Tender Trap

Dansette Dansette

(Slumberland; 2010)

By Lindsay Zoladz | 10 July 2010

It seems like even the most positive reviews I read of Sleigh Bells’ Treats (2010) included a disclaimer indicating some sort of uncertainty about its staying power. Which, I think, is an embodiment of a bubbling anxiety that for some people extends beyond just that particular record and into the indie world at large. The way we listen to music in the digital age privileges immediacy (“novelty” if you’re nasty), and the way indie media (hi) writes about it often seems to reinforce this notion. Indie stars are born seemingly overnight—plucked from their bedrooms, given a hyphenated descriptor to dangle from a lanyard around their necks, and consumed quickly. The more cynical of us (hi) are a little wary of this, and are driven to ask questions like “Is this any way to make a meaningful, lasting connection with music?”

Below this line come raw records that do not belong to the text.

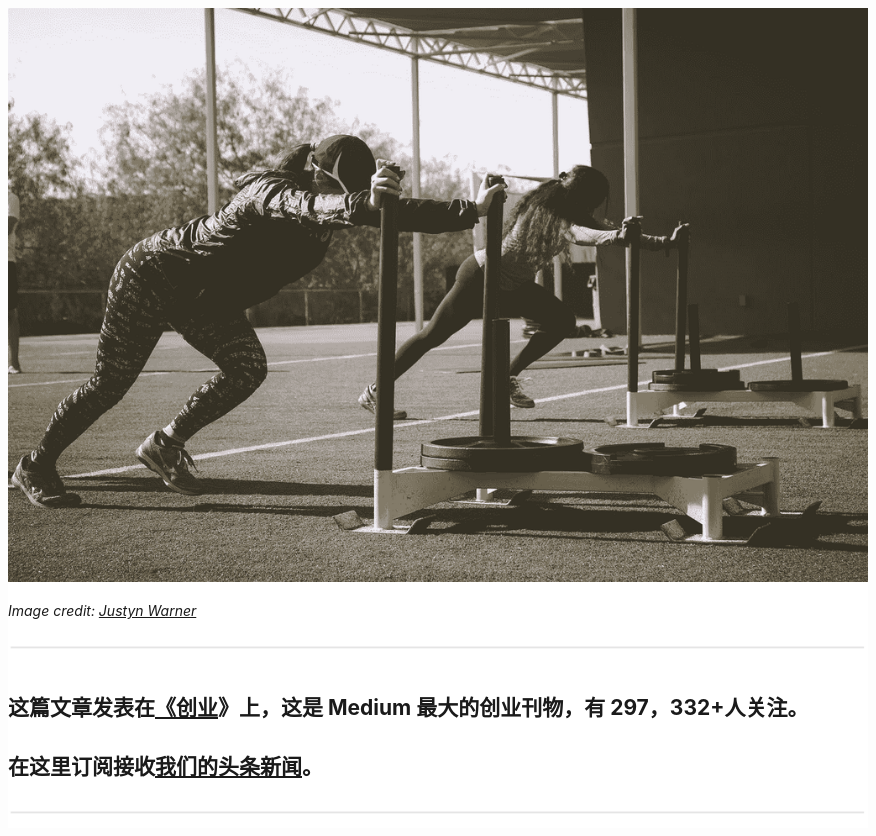 ![](img/710e567bfb81d5330340901b5d91a2ca.png)

*Image credit:* [*Justyn Warner*](https://unsplash.com/@justynwarner)

![](img/731acf26f5d44fdc58d99a6388fe935d.png)

## 这篇文章发表在[《创业](https://medium.com/swlh)》上，这是 Medium 最大的创业刊物，有 297，332+人关注。

## 在这里订阅接收[我们的头条新闻](http://growthsupply.com/the-startup-newsletter/)。

![](img/731acf26f5d44fdc58d99a6388fe935d.png)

In the current realm of indie pop, that question nags with added persistence. We’re at a moment when many of the artists who rose to this instant indie stardom through distortion-drenched melody and C86 revivalism are plotting, recording, and releasing their follow-up moves—often making much smaller waves than their initial debuts did. (I’ll here pick on Vivian Girls; though I liked their second record Everything Goes Wrong (2009) and still think it’s pretty underrated, it was received much less enthusiastically than their debut, though both records were pretty similar.) So the cynics might ask, “How can one even have a lasting career in a genre that’s built upon chimera, barrettes, and other such illusions of eternal youth?” Cue dramatic curtain lift on Amelia Fletcher.

Fletcher’s got one of the best indie pop pedigrees of all time: she was a principal songwriter in Talulah Gosh, Marine Research, and, most famously, genre demigods Heavenly. As far as contemporary twee goes, she kinda invented the wheel, or at least the haircut. Her voice is honeyed and coy, her lyrics wistful yet sharp. And over the past twenty odd years, she’s been releasing good music almost without exception. Fletcher’s been playing in Tender Trap with John Downfall and her partner Rob Pursey since 2001. Their latest record, Dansette Dansette, is reminiscent of Heavenly’s career peaks (which is to say: Heavenly vs. Satan [1991]), but more than anything—even considering it apart from Fletcher’s formidable history—it’s just flat-out good.

And Dansette Dansette wastes no time in making you realize this. The lead-off title track kicks into a dreamy sway not ten seconds in. Background vocals from new members Elizabeth Morris and Katrina Dixon add a lush fullness to the band’s sound. “How should I act, what should I do?” Fletcher croons with her distinctive candor. She answers her own question with some familiar nuggets of wisdom: “Lesley Gore, she can’t stop her crying, and the Supremes say you can’t hurry love.”

This exchange is indicative of the record’s—and twee music’s, at its very best—overall relationship with pop music: it’s an undeniable infatuation, coupled with an ever-so-subtle subversion of the very thing it embraces. Much like Camera Obscura’s “Lloyd I’m Ready to Be Heartbroken,” “Dansette Dansette” engages hallowed ghosts of pop music past with playful reverence, but it also hints at their inability to tell anything to you straight. Even after noting the sage advice of Gore and Diana Ross, Fletcher’s left asking, wistfully, “Are you fading now? Is it over? Is it over?” You would really hate to be the one to tell her what Phil Spector is up to these days.

It’s this kind of playful engagement that I’d love to hear more of in the new wave of indie pop. Compare the inquisitive sass of “Do You Want A Boyfriend?” to, say, Best Coast’s “Boyfriend.” The latter’s a pop song (albeit a pretty irresistible one) whose subversion lies not in the songwriting itself but solely in its delivery. Tender Trap’s take feels a bit sharper. By the end, Fletcher’s questioning the point of all her posturing to snag a boy who listens to the Jesus and Mary Chain, all “I’ve been to indie bars…I even changed my hair, but I don’t really see what it’s doing for me.” Pop music’s full of relationship advice, but maybe some of it’s best if not taken at face value.

So, a final word to the cynics and doomsayers who think the Internet has brought this obsession with immediacy and nametags upon us: Fletcher’s weathered this kind of storm before. It was called C86—or at least the initial cassette that NME released that year was; the indie media was quick to turn it into a rather bloated metonym and hang it around the necks of every new pop band to come out of the UK. Including Talulah Gosh, though (minor oversight) they didn’t yet exist when the C86 tape was released. Which goes to show, as does Dansette Dansette, that we needn’t worry about the future. It’ll take care of itself. And the artists who are original enough to remain influential and relevant, like Amelia Fletcher, will do so long after this wave has crashed.